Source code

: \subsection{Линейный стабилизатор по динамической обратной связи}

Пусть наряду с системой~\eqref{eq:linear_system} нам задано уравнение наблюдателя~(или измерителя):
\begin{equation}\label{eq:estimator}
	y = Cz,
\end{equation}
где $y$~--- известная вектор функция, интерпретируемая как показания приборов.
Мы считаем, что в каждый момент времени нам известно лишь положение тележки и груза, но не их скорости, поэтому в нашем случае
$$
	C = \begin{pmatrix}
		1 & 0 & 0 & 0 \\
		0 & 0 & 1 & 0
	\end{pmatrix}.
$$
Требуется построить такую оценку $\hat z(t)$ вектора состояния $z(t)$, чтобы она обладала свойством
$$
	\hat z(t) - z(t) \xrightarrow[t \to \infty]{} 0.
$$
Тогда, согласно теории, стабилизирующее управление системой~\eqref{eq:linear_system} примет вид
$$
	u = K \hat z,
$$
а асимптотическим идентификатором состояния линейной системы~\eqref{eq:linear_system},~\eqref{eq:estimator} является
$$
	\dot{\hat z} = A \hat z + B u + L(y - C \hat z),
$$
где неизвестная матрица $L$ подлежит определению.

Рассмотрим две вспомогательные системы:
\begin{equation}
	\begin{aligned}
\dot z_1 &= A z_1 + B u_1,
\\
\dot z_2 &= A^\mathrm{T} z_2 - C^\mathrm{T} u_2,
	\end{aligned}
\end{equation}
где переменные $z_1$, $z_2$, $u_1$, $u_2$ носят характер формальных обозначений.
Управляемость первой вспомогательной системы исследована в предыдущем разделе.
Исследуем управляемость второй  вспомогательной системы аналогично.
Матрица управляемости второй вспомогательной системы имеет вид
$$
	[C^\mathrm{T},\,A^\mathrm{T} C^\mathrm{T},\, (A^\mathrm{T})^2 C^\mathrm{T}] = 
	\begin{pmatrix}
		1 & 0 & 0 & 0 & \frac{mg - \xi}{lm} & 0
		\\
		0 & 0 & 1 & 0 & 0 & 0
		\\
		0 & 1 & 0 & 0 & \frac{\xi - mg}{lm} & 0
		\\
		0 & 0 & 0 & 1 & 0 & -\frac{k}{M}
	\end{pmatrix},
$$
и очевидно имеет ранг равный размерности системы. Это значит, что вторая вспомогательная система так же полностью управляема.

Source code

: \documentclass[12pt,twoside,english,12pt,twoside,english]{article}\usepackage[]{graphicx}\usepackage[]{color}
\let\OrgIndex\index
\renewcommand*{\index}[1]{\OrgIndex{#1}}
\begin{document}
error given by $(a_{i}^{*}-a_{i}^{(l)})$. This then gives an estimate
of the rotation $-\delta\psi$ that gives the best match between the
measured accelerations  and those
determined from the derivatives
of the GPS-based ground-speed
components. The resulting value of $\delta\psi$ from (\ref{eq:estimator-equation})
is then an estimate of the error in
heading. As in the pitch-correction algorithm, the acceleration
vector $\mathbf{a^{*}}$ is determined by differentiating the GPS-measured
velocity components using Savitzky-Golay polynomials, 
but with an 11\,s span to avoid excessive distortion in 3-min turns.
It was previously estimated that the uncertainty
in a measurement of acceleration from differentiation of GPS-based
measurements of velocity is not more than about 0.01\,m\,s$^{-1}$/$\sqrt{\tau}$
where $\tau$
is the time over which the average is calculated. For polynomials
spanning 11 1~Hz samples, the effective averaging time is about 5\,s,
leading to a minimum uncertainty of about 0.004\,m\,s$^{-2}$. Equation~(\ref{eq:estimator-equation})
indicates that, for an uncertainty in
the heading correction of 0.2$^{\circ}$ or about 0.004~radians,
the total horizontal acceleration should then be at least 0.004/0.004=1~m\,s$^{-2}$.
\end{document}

━━━━━━━━━━━━━━━━

REQUIRED ACTION. Please return every line of the material above that includes "состояния".

TASK OUTPUT.
Требуется построить такую оценку $\hat z(t)$ вектора состояния $z(t)$, чтобы она обладала свойством
а асимптотическим идентификатором состояния линейной системы~\eqref{eq:linear_system},~\eqref{eq:estimator} является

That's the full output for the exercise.